### Exercise aim
Precise copying is required. Return the data below in full.

Items listed in a dataset:
□ □ □
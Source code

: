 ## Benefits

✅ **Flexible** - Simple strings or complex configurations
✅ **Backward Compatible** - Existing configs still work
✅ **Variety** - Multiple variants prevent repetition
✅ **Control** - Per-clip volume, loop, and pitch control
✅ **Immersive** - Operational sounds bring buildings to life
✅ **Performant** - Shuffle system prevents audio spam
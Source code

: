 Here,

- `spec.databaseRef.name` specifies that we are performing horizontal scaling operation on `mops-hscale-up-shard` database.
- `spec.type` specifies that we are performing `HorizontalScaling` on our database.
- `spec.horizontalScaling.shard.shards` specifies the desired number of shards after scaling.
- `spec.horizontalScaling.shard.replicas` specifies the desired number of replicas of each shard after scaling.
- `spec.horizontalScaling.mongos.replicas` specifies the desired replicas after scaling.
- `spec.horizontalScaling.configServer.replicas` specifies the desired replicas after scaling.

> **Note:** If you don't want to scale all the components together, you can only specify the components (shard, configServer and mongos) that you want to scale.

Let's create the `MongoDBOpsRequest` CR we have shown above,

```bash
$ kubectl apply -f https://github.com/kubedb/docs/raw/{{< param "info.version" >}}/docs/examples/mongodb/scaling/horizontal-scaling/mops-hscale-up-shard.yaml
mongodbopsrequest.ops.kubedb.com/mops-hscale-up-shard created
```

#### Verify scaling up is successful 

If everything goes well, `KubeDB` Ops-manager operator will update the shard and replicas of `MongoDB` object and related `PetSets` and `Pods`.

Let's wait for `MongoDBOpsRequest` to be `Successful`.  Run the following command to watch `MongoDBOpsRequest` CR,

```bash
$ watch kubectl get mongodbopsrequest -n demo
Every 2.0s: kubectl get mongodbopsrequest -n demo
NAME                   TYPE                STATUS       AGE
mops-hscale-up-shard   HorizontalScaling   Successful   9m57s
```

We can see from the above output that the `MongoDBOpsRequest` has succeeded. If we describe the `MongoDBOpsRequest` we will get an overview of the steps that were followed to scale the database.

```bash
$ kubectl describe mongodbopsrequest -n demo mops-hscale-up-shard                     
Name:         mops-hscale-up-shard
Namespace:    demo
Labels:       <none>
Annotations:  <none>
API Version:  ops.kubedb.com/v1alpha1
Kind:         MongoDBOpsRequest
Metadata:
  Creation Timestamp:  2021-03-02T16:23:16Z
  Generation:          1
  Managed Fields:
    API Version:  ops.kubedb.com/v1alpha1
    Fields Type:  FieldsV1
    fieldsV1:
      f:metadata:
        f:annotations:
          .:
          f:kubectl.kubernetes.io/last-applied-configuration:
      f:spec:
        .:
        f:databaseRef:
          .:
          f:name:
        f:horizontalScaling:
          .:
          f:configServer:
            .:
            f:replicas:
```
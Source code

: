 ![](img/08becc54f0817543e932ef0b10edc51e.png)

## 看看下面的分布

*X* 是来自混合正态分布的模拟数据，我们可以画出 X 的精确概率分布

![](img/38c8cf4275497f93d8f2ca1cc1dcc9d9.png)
□ □ □
### Solution to the exercise
Source code

: ## Benefits

✅ **Flexible** - Simple strings or complex configurations
✅ **Backward Compatible** - Existing configs still work
✅ **Variety** - Multiple variants prevent repetition
✅ **Control** - Per-clip volume, loop, and pitch control
✅ **Immersive** - Operational sounds bring buildings to life
✅ **Performant** - Shuffle system prevents audio spam
Source code

: Here,

- `spec.databaseRef.name` specifies that we are performing horizontal scaling operation on `mops-hscale-up-shard` database.
- `spec.type` specifies that we are performing `HorizontalScaling` on our database.
- `spec.horizontalScaling.shard.shards` specifies the desired number of shards after scaling.
- `spec.horizontalScaling.shard.replicas` specifies the desired number of replicas of each shard after scaling.
- `spec.horizontalScaling.mongos.replicas` specifies the desired replicas after scaling.
- `spec.horizontalScaling.configServer.replicas` specifies the desired replicas after scaling.

> **Note:** If you don't want to scale all the components together, you can only specify the components (shard, configServer and mongos) that you want to scale.

Let's create the `MongoDBOpsRequest` CR we have shown above,

```bash
$ kubectl apply -f https://github.com/kubedb/docs/raw/{{< param "info.version" >}}/docs/examples/mongodb/scaling/horizontal-scaling/mops-hscale-up-shard.yaml
mongodbopsrequest.ops.kubedb.com/mops-hscale-up-shard created
```

#### Verify scaling up is successful 

If everything goes well, `KubeDB` Ops-manager operator will update the shard and replicas of `MongoDB` object and related `PetSets` and `Pods`.

Let's wait for `MongoDBOpsRequest` to be `Successful`.  Run the following command to watch `MongoDBOpsRequest` CR,

```bash
$ watch kubectl get mongodbopsrequest -n demo
Every 2.0s: kubectl get mongodbopsrequest -n demo
NAME                   TYPE                STATUS       AGE
mops-hscale-up-shard   HorizontalScaling   Successful   9m57s
```

We can see from the above output that the `MongoDBOpsRequest` has succeeded. If we describe the `MongoDBOpsRequest` we will get an overview of the steps that were followed to scale the database.

```bash
$ kubectl describe mongodbopsrequest -n demo mops-hscale-up-shard                     
Name:         mops-hscale-up-shard
Namespace:    demo
Labels:       <none>
Annotations:  <none>
API Version:  ops.kubedb.com/v1alpha1
Kind:         MongoDBOpsRequest
Metadata:
  Creation Timestamp:  2021-03-02T16:23:16Z
  Generation:          1
  Managed Fields:
    API Version:  ops.kubedb.com/v1alpha1
    Fields Type:  FieldsV1
    fieldsV1:
      f:metadata:
        f:annotations:
          .:
          f:kubectl.kubernetes.io/last-applied-configuration:
      f:spec:
        .:
        f:databaseRef:
          .:
          f:name:
        f:horizontalScaling:
          .:
          f:configServer:
            .:
            f:replicas:
```
Source code

: ![](img/08becc54f0817543e932ef0b10edc51e.png)

## 看看下面的分布

*X* 是来自混合正态分布的模拟数据，我们可以画出 X 的精确概率分布

![](img/38c8cf4275497f93d8f2ca1cc1dcc9d9.png)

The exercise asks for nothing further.